● What you need to do:
Restate every line of the data word for word, except for the images.

Plain-text document sources
________________________
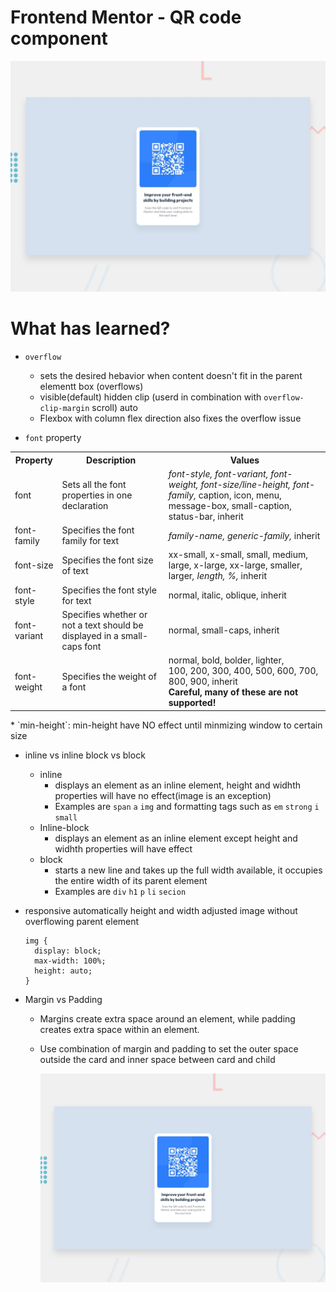 # Frontend Mentor - QR code component

![Design preview for the QR code component coding challenge](/images-readme/preview.jpg)

# What has learned?

* `overflow`
  * sets the desired hebavior when content doesn't fit in the parent elementt box (overflows)
  * visible(default) hidden clip (userd in combination with `overflow-clip-margin` scroll) auto
  * Flexbox with column flex direction also fixes the overflow issue

* `font` property

<table>
  <tbody><tr>
    <th width="15%">Property</th>
    <th>Description</th>
    <th>Values</th>
  </tr>
  <tr>
    <td>font</td>
    <td>Sets all the font properties in one declaration</td>
    <td><i>font-style, 
      font-variant, 
      font-weight, 
      font-size/line-height, 
      font-family, 
      </i>caption, 
      icon, 
      menu, 
      message-box, 
      small-caption, 
      status-bar, 
	inherit</td>
  </tr>
  <tr>
    <td>font-family
    </td>
    <td>Specifies the font family for text</td>
    <td><i>family-name, 
      generic-family, 
	</i>inherit</td>
  </tr>
  <tr>
    <td>font-size</td>
    <td>Specifies the font size of text</td>
    <td>xx-small, 
      x-small, 
      small, 
      medium, 
      large, 
      x-large, 
      xx-large, 
      smaller, 
      larger<i>, 
      length, 
      %, 
	</i>inherit</td>
  </tr>
  <tr>
    <td>font-style
    </td>
    <td>Specifies the font style for text</td>
    <td>normal, 
      italic, 
      oblique, 
	inherit</td>
  </tr>
  <tr>
    <td>font-variant
    </td>
    <td>Specifies whether or not a text should be displayed in a small-caps font</td>
    <td>normal, 
      small-caps, 
	inherit</td>
  </tr>
  <tr>
    <td>font-weight
    </td>
    <td>Specifies the weight of a font</td>
    <td>normal, 
      bold, 
      bolder, 
      lighter, <br>
      100, 
      200, 
      300, 
      400, 
      500, 
      600, 
      700, 
      800, 
      900, 
	inherit<br>
	<strong>Careful, many of these are not supported!</strong></td>
  </tr>
</tbody></table>
* `min-height`: min-height have NO effect until minmizing window to certain size 

* inline vs inline block vs block

  * inline 
    * displays an element as an inline element, height and widhth properties will have no effect(image is an exception)
    * Examples are `span` `a` `img` and formatting tags such as `em` `strong` `i` `small`
  * Inline-block
    * displays an element as an inline element except height and widhth properties will have effect
  * block
    * starts a new line and takes up the full width available, it occupies the entire width of its parent element
    * Examples are `div` `h1` `p` `li` `secion`  

  

* responsive automatically height and width adjusted image without overflowing parent element

  ```
  img {
  	display: block;
  	max-width: 100%;
  	height: auto;
  }
  ```

* Margin vs Padding
  * Margins create extra space around an element, while padding creates extra space within an element.
  
  * Use combination of margin and padding to set the outer space outside the card and inner space between card and child 
  
    ![margin and padding](/images-readme/preview.jpg)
________________________
● Result for this task:
 # Frontend Mentor - QR code component

![Design preview for the QR code component coding challenge](/images-readme/preview.jpg)

# What has learned?

* `overflow`
  * sets the desired hebavior when content doesn't fit in the parent elementt box (overflows)
  * visible(default) hidden clip (userd in combination with `overflow-clip-margin` scroll) auto
  * Flexbox with column flex direction also fixes the overflow issue

* `font` property

<table>
  <tbody><tr>
    <th width="15%">Property</th>
    <th>Description</th>
    <th>Values</th>
  </tr>
  <tr>
    <td>font</td>
    <td>Sets all the font properties in one declaration</td>
    <td><i>font-style, 
      font-variant, 
      font-weight, 
      font-size/line-height, 
      font-family, 
      </i>caption, 
      icon, 
      menu, 
      message-box, 
      small-caption, 
      status-bar, 
	inherit</td>
  </tr>
  <tr>
    <td>font-family
    </td>
    <td>Specifies the font family for text</td>
    <td><i>family-name, 
      generic-family, 
	</i>inherit</td>
  </tr>
  <tr>
    <td>font-size</td>
    <td>Specifies the font size of text</td>
    <td>xx-small, 
      x-small, 
      small, 
      medium, 
      large, 
      x-large, 
      xx-large, 
      smaller, 
      larger<i>, 
      length, 
      %, 
	</i>inherit</td>
  </tr>
  <tr>
    <td>font-style
    </td>
    <td>Specifies the font style for text</td>
    <td>normal, 
      italic, 
      oblique, 
	inherit</td>
  </tr>
  <tr>
    <td>font-variant
    </td>
    <td>Specifies whether or not a text should be displayed in a small-caps font</td>
    <td>normal, 
      small-caps, 
	inherit</td>
  </tr>
  <tr>
    <td>font-weight
    </td>
    <td>Specifies the weight of a font</td>
    <td>normal, 
      bold, 
      bolder, 
      lighter, <br>
      100, 
      200, 
      300, 
      400, 
      500, 
      600, 
      700, 
      800, 
      900, 
	inherit<br>
	<strong>Careful, many of these are not supported!</strong></td>
  </tr>
</tbody></table>
* `min-height`: min-height have NO effect until minmizing window to certain size 

* inline vs inline block vs block

  * inline 
    * displays an element as an inline element, height and widhth properties will have no effect(image is an exception)
    * Examples are `span` `a` `img` and formatting tags such as `em` `strong` `i` `small`
  * Inline-block
    * displays an element as an inline element except height and widhth properties will have effect
  * block
    * starts a new line and takes up the full width available, it occupies the entire width of its parent element
    * Examples are `div` `h1` `p` `li` `secion`  

  

* responsive automatically height and width adjusted image without overflowing parent element

  ```
  img {
  	display: block;
  	max-width: 100%;
  	height: auto;
  }
  ```

* Margin vs Padding
  * Margins create extra space around an element, while padding creates extra space within an element.
  
  * Use combination of margin and padding to set the outer space outside the card and inner space between card and child 
  
    ![margin and padding](/images-readme/preview.jpg)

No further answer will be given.